Would you repeat exactly the part of the listing below that runs from the line containing "Fixed Bug On Auto Root!" down to the line containing "## 📈 GitHub Stats", inclusive, and nothing else?

• • • • •

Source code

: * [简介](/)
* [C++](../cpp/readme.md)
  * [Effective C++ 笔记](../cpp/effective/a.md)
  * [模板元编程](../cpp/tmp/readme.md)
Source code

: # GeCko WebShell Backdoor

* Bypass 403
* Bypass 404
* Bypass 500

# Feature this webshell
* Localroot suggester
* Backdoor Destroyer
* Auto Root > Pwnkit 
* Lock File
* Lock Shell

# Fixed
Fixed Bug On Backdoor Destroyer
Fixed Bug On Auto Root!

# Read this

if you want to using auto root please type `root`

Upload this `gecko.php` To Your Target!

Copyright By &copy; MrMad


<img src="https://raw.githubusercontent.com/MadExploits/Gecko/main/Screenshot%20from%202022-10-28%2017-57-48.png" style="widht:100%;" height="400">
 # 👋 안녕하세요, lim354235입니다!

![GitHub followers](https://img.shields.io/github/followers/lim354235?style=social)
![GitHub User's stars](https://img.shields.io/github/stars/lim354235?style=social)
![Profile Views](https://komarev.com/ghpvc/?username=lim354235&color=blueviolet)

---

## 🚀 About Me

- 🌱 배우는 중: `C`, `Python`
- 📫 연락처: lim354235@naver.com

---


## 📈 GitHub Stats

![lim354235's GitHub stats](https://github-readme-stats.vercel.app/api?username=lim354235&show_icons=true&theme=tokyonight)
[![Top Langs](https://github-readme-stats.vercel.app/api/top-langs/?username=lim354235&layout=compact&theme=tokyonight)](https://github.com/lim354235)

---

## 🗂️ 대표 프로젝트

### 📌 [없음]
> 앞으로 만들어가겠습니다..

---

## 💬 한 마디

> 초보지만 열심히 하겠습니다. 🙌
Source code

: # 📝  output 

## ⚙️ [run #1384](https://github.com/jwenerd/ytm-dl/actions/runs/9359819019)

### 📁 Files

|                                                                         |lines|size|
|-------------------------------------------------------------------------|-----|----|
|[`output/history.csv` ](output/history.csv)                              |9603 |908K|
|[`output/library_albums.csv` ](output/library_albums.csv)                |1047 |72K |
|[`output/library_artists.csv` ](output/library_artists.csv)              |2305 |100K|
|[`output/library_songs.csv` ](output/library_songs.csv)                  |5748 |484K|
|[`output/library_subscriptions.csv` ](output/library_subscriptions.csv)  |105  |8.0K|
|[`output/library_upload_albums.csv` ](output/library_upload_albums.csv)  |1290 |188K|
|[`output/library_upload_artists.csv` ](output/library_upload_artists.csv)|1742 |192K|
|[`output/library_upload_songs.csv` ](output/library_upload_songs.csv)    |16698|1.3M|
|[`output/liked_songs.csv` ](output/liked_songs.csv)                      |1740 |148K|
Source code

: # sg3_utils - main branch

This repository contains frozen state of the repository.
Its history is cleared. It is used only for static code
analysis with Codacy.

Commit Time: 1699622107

• • • • •

RESULT OF THE TASK:
Fixed Bug On Auto Root!

# Read this

if you want to using auto root please type `root`

Upload this `gecko.php` To Your Target!

Copyright By &copy; MrMad


<img src="https://raw.githubusercontent.com/MadExploits/Gecko/main/Screenshot%20from%202022-10-28%2017-57-48.png" style="widht:100%;" height="400">
 # 👋 안녕하세요, lim354235입니다!

![GitHub followers](https://img.shields.io/github/followers/lim354235?style=social)
![GitHub User's stars](https://img.shields.io/github/stars/lim354235?style=social)
![Profile Views](https://komarev.com/ghpvc/?username=lim354235&color=blueviolet)

---

## 🚀 About Me

- 🌱 배우는 중: `C`, `Python`
- 📫 연락처: lim354235@naver.com

---


## 📈 GitHub Stats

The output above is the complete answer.